Eric | November 22, 2007 at 11:29 am
I was one of the lazy ones, I admit it. Although, I did skim through the rest of the paragraphs.
However, I was very amused to hear that you have same affliction as me with chopsticks. lol. I hold them like I hold pens and pencils.
2.
foodieguide | November 27, 2007 at 6:25 am
Can’t wait to go! It’s been on my wish list for a while now…but for now, I’ll just keep re-reading your review! Thanks Helen Yuet Ling
3.
supercharz | December 3, 2007 at 7:47 am
Eric – As long as you can use them, who cares! ;) It’s like me and touch-typing – I don’t do it the right way, but hell I can type super fast!

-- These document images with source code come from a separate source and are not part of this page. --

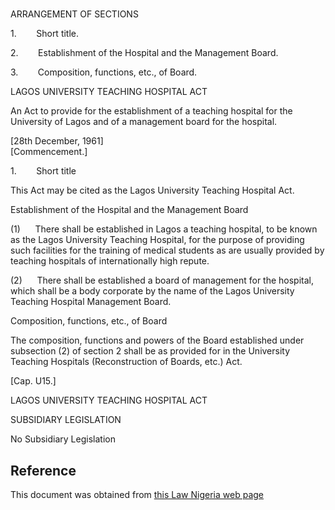 # 

ARRANGEMENT OF SECTIONS

1.        Short title.

2.        Establishment of the Hospital and the Management Board.

3.        Composition, functions, etc., of Board.

LAGOS UNIVERSITY TEACHING HOSPITAL ACT

An Act to provide for the establishment of a teaching hospital for the University of Lagos and of a management board for the hospital.

[28th December, 1961]                                                              [Commencement.]

1.        Short title

This Act may be cited as the Lagos University Teaching Hospital Act.

Establishment of the Hospital and the Management Board

(1)      There shall be established in Lagos a teaching hospital, to be known as the Lagos University Teaching Hospital, for the purpose of providing such facilities for the training of medical students as are usually provided by teaching hospitals of internationally high repute.

(2)      There shall be established a board of management for the hospital, which shall be a body corporate by the name of the Lagos University Teaching Hospital Management Board.

Composition, functions, etc., of Board

The composition, functions and powers of the Board established under subsection (2) of section 2 shall be as provided for in the University Teaching Hospitals (Reconstruction of Boards, etc.) Act.

[Cap. U15.]

LAGOS UNIVERSITY TEACHING HOSPITAL ACT

SUBSIDIARY LEGISLATION

No Subsidiary Legislation

## Reference

This document was obtained from [this Law Nigeria web page](http://www.lawnigeria.com/LFN/L/Lagos-University-Teaching-Hospital-Act.php)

Helen – I’m not quite sure it’s worth it to be honest… I think you might be better off spending your money over at Hibiscus (which is on my wishlist!) :)
4.
foodieguide | December 9, 2007 at 2:20 am
Really? Like Sake no Hana, I suppose, which has been generating some irate comments on my blog…Maybe I’ll remove Alain Ducasse from my wishlist then…Hibiscus I’ve read a lot about. Is your wishlist on your blog? Mine’s in the Favourites section…Helen Yuet Ling
5.
supercharz | December 9, 2007 at 10:20 pm
surprisingly, my editor gave it 6 stars (full rating) – the only other restaurant that got such was Hibiscus (but that one seems to be more agreed upon). I don’t have a wishlist (on my blog anyway) but I should!
6.
Jan | January 5, 2008 at 1:52 am
God I haven’t had dinner and I’m STARVING reading this!!!
Have you eaten at Gordon Ramsay’s at Hospital Road?
7.
supercharz | January 8, 2008 at 6:31 pm
Hi Jan, no I haven’t actually eaten at any of Ramsay’s restaurants… it would be nice to, but at the moment I don’t harbour any desire to :P Any recommendations out of his many restaurants?
8. antique patisserie « tasty treats! | January 18, 2008 at 8:44 pm
[...] bittersweet chocolate. Yum. Somehow it reminded me of that not-so-good raspberry star dessert at Ducasse, except it was so much better. Next time I aim to try their signature cheesecake and ‘misu [...]
9.
Willow | July 4, 2009 at 8:56 am
Hello. May I have your permission to use the photos posted for a school project?